However, if we are introducing new Sender application, SLAs may request we perform Performance Testing on the full process starting from the Sender application.

  • We need to script within the Sender application, appropriate actions invoking APIs, and measure full response from the moment action is invoked, until specific results of the operations are recorded – i.e. order has be placed in SAP Commerce Cloud , API invoked toward SAP S/4HANA, response received, status saved and/or visualized (where in this example, SAP Commerce Cloud would not normally save order, but only visualize the status). .

Do we test all Consumers at once, or we break the flows?

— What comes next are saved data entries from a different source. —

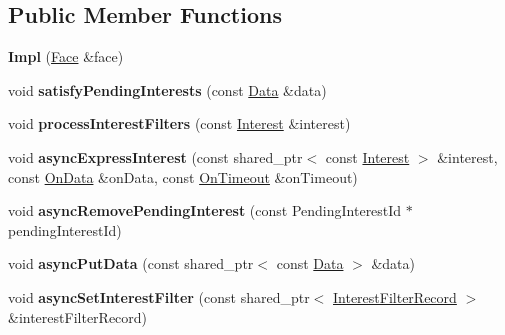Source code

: \subsection*{Public Member Functions}
\begin{DoxyCompactItemize}
\item 
{\bfseries Impl} (\hyperlink{classndn_1_1Face}{Face} \&face)\hypertarget{classndn_1_1Face_1_1Impl_a22c6bbd0f2d805678a4a44c860bf75d6}{}\label{classndn_1_1Face_1_1Impl_a22c6bbd0f2d805678a4a44c860bf75d6}

\item 
void {\bfseries satisfy\+Pending\+Interests} (const \hyperlink{classndn_1_1Data}{Data} \&data)\hypertarget{classndn_1_1Face_1_1Impl_ac216917074307edce464121dec975ad9}{}\label{classndn_1_1Face_1_1Impl_ac216917074307edce464121dec975ad9}

\item 
void {\bfseries process\+Interest\+Filters} (const \hyperlink{classndn_1_1Interest}{Interest} \&interest)\hypertarget{classndn_1_1Face_1_1Impl_a4fed7e04fbe1d11a8dbb59ebfd5caf38}{}\label{classndn_1_1Face_1_1Impl_a4fed7e04fbe1d11a8dbb59ebfd5caf38}

\item 
void {\bfseries async\+Express\+Interest} (const shared\+\_\+ptr$<$ const \hyperlink{classndn_1_1Interest}{Interest} $>$ \&interest, const \hyperlink{namespacendn_a3594ce6ee9b530d1fd0eb0d59d3587da}{On\+Data} \&on\+Data, const \hyperlink{namespacendn_aa4752a1808de5e7246dd6b1151e4e87f}{On\+Timeout} \&on\+Timeout)\hypertarget{classndn_1_1Face_1_1Impl_a3272c79953819e95fe9ecdc0568af278}{}\label{classndn_1_1Face_1_1Impl_a3272c79953819e95fe9ecdc0568af278}

\item 
void {\bfseries async\+Remove\+Pending\+Interest} (const Pending\+Interest\+Id $\ast$pending\+Interest\+Id)\hypertarget{classndn_1_1Face_1_1Impl_a564da675f1a0558318b20de862cbf4d2}{}\label{classndn_1_1Face_1_1Impl_a564da675f1a0558318b20de862cbf4d2}

\item 
void {\bfseries async\+Put\+Data} (const shared\+\_\+ptr$<$ const \hyperlink{classndn_1_1Data}{Data} $>$ \&data)\hypertarget{classndn_1_1Face_1_1Impl_a867f954f2ac4747d1cabc193d2c93637}{}\label{classndn_1_1Face_1_1Impl_a867f954f2ac4747d1cabc193d2c93637}

\item 
void {\bfseries async\+Set\+Interest\+Filter} (const shared\+\_\+ptr$<$ \hyperlink{classndn_1_1InterestFilterRecord}{Interest\+Filter\+Record} $>$ \&interest\+Filter\+Record)\hypertarget{classndn_1_1Face_1_1Impl_adecba627018279f6bfa47459cec1069b}{}\label{classndn_1_1Face_1_1Impl_adecba627018279f6bfa47459cec1069b}


\end{DoxyCompactItemize}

Let’s also understand, depending on the specific integration flow:

  • Provider can be either Receiver (inbound endpoint receiving message) or Sender (outbound endpoint sending message).
  • The same way, Consumer can be either Receiver (inbound endpoint receiving message) or Sender (outbound endpoint sending message)
  • Finally, in each integration flow there is only one Provider, and there can be one or more Consumer(s).

The question is, in case of multiple Consumers as Receivers, do we test them all at once?

Figure 5. Test each Receiver separatelyFigure 5. Test each Receiver separately

The recommended approach is to test separately for each Receiver. This would give us clear picture of the boundaries for each individual Receiver system.

But can we still have multiple Providers?

Yes and no… In fact, it is possible to have different technical backend systems providing specific Integration Service – i.e. for order taking, we can have two or more SAP S/4HANA backed systems, each servicing different countries or regions, where routing is done in CPI or API-M; but if this is the same Integration Services provided by the same application (even though there are two or more technical systems behind) – in this case, we will consider SAP S/4HANA as one Provider for the order taking Integration Service.

Payloads

We need sample payloads, but we also need to ensure all necessary Master Data and Organizational Data exists and is appropriately configured – i.e. if we are creating orders we need to have existing SoldToParty, Product, OrdeType, SalesOrganization, PricingCondition (or Promo) etc.

But it’s not only payload itself, we also need to understand if we need to set specific attributes with API call (i.e. within http header). This also needs to be defined upfront.

In some cases, some attributes (i.e. in the http body) are triggered specific processing in the Receiver application – for order taking OrderType can invoke different standard/custom functional modules/processing in SAP S/4HANA. All these needs to be defined upfront.

Environment Setup

Most of the test environments are not sized as productive environments and for i.e. Functional Testing this is perfectly fine, but for Performance Testing this may give considerably wrong picture. General recommendation is to run Performance Testing in the test environment (or QA environment) that closely mirrors production, including all IT components and software versions.

How do we do this?

This all depends on the applications and IT components we need to configure. In some cases, it might be rather easy, while in some cases, it might be more challenging. For SAP Integration Suite (CPI or API-M), very common scenario is to have separate tenants but with the same/comparable configuration. For Azure Integration Services (i.e. Service Bus, Functions), it is fairly easy to temporarily change the licensing model of the test environment/subscription and assign it the same power as the productive environment/subscription. Similar is for most SaaS applications is general – it’s all about temporarily configuring the subscription, and if we keep the time window for Performance Testing rather narrow, this will not significantly increase the subscription costs.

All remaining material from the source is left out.